Technical information
- Licensing authority: FCC
- Facility ID: 4329
- ERP: 69.4 kW
- HAAT: 161.8 m (531 ft)
- Transmitter coordinates: 38°39′6″N 87°28′37″W﻿ / ﻿38.65167°N 87.47694°W

Links
- Public license information: Public file; LMS;
- Website: www.wvut.org

= WVUT =

Television station in Vincennes, Indiana

WVUT (channel 22) is an educational independent television station in Vincennes, Indiana, United States. It is owned by Vincennes University alongside campus radio/adult album alternative station and NPR member WVUB (91.1 FM). The two stations share studios at Davis Hall on the campus of Vincennes University on North 2nd Street (near Rosedale Avenue) in Vincennes; WVUT's transmitter is located southeast of the city off SR 61.

Until 2026, WVUT served as the PBS member station of record for the Terre Haute television market, where Vincennes is located.

== History ==
The station's history traces back to the launch of a television station in Princeton, WRAY-TV (channel 52), a commercial independent station that signed on in December 1953; it was co-owned with radio station WRAY (1250 AM), which shared studio space with WRAY-TV. With competition from two television stations—WEHT and WFIE—out of the nearby Evansville market, WRAY-TV was never successful and ceased operations after seven months, except for annual March of Dimes telethons through 1960. In late 1960, Vincennes University purchased the studio equipment; WRAY-TV's license was surrendered to the Federal Communications Commission (FCC) in February 1961.

Vincennes University applied for channel 52 to be substituted for the originally provided 44 in Vincennes to avoid retuning equipment. This was granted, and an application for a construction permit followed in 1964. In 1965, the old channel 52 allocation was changed to UHF channel 34, and the construction permit originally issued on February 8, 1966, was issued under that allocation, only to be changed by the FCC to channel 22 a few weeks later as part of a second nationwide realignment of channel allocations for stations that had not yet been built. WVUT first signed on the air on February 15, 1968 (formal programming began four days later), as a member station of National Educational Television (NET). WVUT joined PBS when the reorganized network launched on October 5, 1970.

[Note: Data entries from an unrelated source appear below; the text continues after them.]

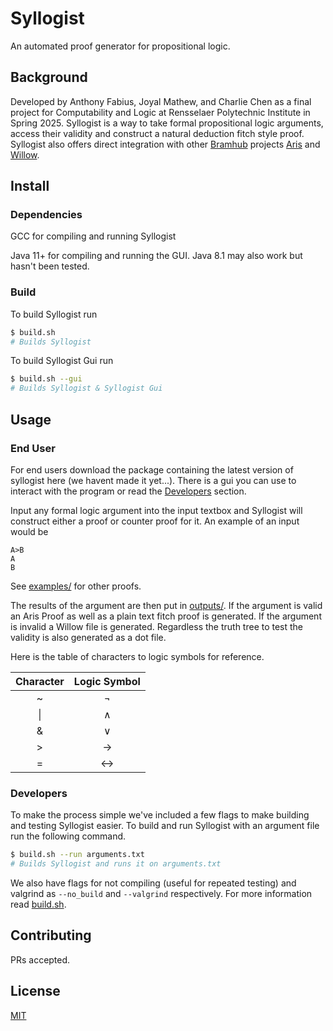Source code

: # Syllogist

An automated proof generator for propositional logic.

## Background

Developed by Anthony Fabius, Joyal Mathew, and Charlie Chen as a final project for Computability and Logic at Rensselaer Polytechnic Institute in Spring 2025. Syllogist is a way to take formal propositional logic arguments, access their validity and construct a natural deduction fitch style proof. Syllogist also offers direct integration with other [Bramhub](https://github.com/Bram-Hub) projects [Aris](https://github.com/Bram-Hub/aris) and [Willow](https://github.com/Bram-Hub/Willow).

## Install

### Dependencies

GCC for compiling and running Syllogist

Java 11+ for compiling and running the GUI. Java 8.1 may also work but hasn't been tested.

### Build

To build Syllogist run

```bash
$ build.sh
# Builds Syllogist
```

To build Syllogist Gui run

```bash
$ build.sh --gui
# Builds Syllogist & Syllogist Gui
```

## Usage

### End User

For end users download the package containing the latest version of syllogist here (we havent made it yet...). There is a gui you can use to interact with the program or read the [Developers](#developers) section.

Input any formal logic argument into the input textbox and Syllogist will construct either a proof or counter proof for it. An example of an input would be

```text
A>B
A
B
```

See [examples/](/examples/) for other proofs.

The results of the argument are then put in [outputs/](/output/). If the argument is valid an Aris Proof as well as a plain text fitch proof is generated. If the argument is invalid a Willow file is generated. Regardless the truth tree to test the validity is also generated as a dot file.

Here is the table of characters to logic symbols for reference.

| Character | Logic Symbol |
|:-----------:|:--------------:|
| ~         | ¬            |
| \|        | ∧            |
| &         | ∨            |
| >         | →            |
| =         | ↔            |

### Developers

To make the process simple we've included a few flags to make building and testing Syllogist easier. To build and run Syllogist with an argument file run the following command.

```bash
$ build.sh --run arguments.txt
# Builds Syllogist and runs it on arguments.txt
```

We also have flags for not compiling (useful for repeated testing) and valgrind as `--no_build` and `--valgrind` respectively. For more information read [build.sh](build.sh).

## Contributing

PRs accepted.

## License

[MIT](LICENSE)

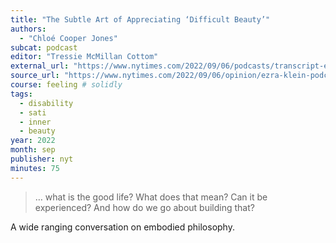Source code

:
```yaml
---
title: "The Subtle Art of Appreciating ‘Difficult Beauty’"
authors:
  - "Chloé Cooper Jones"
subcat: podcast
editor: "Tressie McMillan Cottom"
external_url: "https://www.nytimes.com/2022/09/06/podcasts/transcript-ezra-klein-show-chloe-cooper-jones.html"
source_url: "https://www.nytimes.com/2022/09/06/opinion/ezra-klein-podcast-chloe-cooper-jones.html"
course: feeling # solidly
tags:
  - disability
  - sati
  - inner
  - beauty
year: 2022
month: sep
publisher: nyt
minutes: 75
---
```


> … what is the good life? What does that mean? Can it be experienced? And how do we go about building that?

A wide ranging conversation on embodied philosophy.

On April 4, 2026, Vincennes University announced that WVUT would end its PBS membership on June 30, 2026, following a review of operations and sustainability prompted by the 2025 end of federal public broadcasting funding.

== Programming ==
Local programming on WVUT includes a student-produced newscast, titled NewsCenter 22, which airs during Vincennes University's fall, winter and spring terms, as well as the weekly public affairs program 22 Magazine.

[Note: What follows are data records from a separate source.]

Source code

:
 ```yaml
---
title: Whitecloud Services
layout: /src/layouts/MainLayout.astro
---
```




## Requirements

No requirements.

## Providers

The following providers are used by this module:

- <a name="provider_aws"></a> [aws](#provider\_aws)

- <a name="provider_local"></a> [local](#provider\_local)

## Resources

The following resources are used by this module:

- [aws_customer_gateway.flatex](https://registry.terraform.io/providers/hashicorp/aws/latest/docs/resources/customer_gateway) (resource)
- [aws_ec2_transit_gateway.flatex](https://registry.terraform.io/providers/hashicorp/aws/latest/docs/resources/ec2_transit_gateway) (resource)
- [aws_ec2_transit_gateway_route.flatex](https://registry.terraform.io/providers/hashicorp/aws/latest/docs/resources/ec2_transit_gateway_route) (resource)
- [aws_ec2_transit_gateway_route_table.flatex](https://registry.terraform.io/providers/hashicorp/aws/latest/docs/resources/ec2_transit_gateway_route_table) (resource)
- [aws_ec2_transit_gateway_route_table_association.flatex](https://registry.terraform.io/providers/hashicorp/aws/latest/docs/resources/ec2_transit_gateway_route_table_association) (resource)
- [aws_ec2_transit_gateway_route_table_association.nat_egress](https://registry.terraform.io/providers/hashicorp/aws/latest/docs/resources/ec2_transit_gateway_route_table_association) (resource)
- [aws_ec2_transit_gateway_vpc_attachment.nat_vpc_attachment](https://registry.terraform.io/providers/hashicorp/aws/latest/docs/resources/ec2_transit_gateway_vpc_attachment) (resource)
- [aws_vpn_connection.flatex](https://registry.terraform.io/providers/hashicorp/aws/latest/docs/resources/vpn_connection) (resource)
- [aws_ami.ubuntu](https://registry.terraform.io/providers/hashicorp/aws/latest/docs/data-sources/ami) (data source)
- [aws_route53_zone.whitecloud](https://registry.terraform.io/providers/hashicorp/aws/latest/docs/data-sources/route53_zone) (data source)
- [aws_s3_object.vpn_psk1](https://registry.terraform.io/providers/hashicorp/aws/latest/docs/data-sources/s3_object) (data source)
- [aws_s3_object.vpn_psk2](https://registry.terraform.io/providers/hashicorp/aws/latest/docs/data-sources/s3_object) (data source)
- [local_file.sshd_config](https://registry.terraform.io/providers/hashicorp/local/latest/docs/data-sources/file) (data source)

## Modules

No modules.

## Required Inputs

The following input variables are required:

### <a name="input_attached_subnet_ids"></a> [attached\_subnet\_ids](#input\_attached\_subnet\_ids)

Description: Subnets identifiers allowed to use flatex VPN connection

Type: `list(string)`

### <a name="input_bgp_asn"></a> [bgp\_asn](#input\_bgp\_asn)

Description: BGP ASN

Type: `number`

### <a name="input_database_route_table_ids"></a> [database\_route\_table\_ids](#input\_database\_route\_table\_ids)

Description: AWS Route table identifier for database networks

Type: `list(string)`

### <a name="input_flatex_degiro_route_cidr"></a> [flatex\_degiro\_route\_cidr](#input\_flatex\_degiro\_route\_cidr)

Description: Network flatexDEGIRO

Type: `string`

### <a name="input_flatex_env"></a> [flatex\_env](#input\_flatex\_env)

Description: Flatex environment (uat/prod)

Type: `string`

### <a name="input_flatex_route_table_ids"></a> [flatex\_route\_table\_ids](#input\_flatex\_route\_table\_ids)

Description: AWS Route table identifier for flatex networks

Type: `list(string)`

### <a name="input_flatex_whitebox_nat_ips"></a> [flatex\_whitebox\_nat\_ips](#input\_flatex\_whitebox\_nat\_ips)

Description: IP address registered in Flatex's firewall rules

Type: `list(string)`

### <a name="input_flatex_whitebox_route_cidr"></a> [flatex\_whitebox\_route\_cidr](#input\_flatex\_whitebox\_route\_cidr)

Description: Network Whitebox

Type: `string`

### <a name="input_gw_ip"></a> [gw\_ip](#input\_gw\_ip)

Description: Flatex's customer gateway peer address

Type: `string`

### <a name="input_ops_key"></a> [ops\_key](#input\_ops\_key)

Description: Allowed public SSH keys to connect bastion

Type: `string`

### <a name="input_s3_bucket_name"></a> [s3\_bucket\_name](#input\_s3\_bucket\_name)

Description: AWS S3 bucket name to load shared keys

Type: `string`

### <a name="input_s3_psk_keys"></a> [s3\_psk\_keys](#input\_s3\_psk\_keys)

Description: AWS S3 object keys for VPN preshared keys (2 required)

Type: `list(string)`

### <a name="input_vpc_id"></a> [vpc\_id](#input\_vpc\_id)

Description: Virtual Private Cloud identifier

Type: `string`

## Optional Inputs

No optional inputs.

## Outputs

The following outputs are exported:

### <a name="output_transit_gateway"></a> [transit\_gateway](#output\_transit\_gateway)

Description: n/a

== Technical information ==

=== Subchannels ===
The station's signal is multiplexed:

Subchannels of WVUT
| Channel | Res. | Short name | Programming |
| 22.1 | 1080i | WVUT-HD | Main WVUT programming |
| 22.2 | WVUT-2 | First Nations Experience |
| 22.3 | WVUT-3 | WVUB simulcast |

=== Analog-to-digital conversion ===
WVUT ended regular programming on its analog signal, over UHF channel 22, on June 12, 2009, the official date on which full-power television stations in the United States transitioned from analog to digital broadcasts under federal mandate. The station's digital signal relocated from its pre-transition UHF channel 52, which was among the high band UHF channels (52–69) that were removed from broadcasting use as a result of the transition, to its analog-era UHF channel 22 for post-transition operations.

As a result of the FCC repack, the station now broadcasts on UHF channel 31.